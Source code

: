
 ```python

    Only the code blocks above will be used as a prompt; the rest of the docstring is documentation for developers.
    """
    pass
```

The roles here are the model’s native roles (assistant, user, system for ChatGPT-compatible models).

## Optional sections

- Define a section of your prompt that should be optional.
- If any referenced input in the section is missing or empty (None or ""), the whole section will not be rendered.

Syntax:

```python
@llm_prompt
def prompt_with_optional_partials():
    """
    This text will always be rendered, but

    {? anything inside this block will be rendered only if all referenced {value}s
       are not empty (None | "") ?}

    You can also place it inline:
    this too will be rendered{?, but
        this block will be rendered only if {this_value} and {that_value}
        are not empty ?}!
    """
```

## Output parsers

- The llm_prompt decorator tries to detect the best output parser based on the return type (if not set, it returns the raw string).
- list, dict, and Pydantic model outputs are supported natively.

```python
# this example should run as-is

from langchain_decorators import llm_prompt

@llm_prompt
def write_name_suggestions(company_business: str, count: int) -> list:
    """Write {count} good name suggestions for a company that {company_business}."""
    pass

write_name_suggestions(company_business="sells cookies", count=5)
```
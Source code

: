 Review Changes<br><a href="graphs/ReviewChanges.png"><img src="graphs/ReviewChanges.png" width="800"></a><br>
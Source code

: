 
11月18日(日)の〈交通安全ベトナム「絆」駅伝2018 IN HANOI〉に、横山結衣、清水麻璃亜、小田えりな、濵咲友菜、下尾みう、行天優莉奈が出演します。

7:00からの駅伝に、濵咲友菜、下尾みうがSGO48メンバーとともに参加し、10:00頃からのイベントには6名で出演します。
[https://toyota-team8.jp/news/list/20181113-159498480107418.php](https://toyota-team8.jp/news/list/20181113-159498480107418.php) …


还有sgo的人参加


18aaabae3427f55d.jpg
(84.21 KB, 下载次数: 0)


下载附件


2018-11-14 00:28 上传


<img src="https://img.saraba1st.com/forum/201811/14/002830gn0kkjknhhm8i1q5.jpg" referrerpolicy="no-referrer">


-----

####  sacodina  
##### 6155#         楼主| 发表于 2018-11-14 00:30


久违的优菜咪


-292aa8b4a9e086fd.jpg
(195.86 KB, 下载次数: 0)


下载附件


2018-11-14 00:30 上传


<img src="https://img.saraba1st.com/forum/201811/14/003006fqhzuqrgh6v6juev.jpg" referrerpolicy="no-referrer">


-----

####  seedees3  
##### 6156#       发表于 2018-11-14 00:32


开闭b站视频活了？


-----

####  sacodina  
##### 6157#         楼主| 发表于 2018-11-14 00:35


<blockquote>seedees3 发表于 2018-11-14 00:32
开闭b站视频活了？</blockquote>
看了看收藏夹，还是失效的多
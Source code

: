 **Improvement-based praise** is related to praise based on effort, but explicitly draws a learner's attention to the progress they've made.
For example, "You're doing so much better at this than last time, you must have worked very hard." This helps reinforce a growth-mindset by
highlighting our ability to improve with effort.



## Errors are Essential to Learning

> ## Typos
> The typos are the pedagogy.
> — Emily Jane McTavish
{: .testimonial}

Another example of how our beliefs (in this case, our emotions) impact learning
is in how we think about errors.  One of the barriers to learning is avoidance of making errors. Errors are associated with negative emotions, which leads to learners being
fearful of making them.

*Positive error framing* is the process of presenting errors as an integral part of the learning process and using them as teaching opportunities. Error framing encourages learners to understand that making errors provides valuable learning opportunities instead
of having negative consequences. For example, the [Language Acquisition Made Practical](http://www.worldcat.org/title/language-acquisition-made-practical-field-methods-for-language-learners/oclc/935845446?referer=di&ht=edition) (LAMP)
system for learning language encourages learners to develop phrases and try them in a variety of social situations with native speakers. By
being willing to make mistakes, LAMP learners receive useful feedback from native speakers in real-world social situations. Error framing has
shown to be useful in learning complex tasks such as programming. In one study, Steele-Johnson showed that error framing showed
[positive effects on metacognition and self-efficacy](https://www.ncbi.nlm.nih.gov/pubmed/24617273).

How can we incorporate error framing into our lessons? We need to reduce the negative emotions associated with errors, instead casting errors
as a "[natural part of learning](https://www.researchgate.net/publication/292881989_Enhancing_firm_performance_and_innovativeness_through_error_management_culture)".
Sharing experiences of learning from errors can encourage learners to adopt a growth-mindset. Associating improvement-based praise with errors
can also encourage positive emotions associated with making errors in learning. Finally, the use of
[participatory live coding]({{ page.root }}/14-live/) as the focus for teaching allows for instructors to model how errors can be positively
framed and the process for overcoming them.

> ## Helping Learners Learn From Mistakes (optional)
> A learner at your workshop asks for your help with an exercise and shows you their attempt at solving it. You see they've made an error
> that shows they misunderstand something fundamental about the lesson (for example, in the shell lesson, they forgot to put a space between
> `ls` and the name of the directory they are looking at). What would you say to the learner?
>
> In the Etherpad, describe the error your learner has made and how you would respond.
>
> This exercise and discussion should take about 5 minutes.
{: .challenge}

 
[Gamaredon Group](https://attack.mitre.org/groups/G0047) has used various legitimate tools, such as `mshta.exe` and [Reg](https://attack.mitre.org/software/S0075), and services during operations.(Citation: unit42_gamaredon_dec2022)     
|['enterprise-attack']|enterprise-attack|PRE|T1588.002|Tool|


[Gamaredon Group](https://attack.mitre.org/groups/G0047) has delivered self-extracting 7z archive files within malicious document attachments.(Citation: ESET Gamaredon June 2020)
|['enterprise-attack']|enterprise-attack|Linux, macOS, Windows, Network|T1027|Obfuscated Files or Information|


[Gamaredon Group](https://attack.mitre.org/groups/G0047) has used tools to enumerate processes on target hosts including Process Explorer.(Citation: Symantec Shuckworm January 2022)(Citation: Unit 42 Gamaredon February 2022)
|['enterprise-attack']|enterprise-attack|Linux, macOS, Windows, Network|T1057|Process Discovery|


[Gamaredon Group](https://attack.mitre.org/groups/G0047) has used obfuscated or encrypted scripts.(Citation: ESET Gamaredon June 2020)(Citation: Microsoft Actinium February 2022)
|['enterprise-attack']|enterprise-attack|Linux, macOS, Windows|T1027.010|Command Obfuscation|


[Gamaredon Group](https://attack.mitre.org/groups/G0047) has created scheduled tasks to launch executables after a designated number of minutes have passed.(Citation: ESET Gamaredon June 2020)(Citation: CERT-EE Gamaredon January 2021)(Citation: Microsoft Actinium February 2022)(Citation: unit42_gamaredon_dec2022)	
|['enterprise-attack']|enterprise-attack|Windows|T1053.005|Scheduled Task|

REQUIRED ACTION
Say how many lines in the listing include the word "mindset", giving nothing but the number.

RESPONSE TO THE EXERCISE
2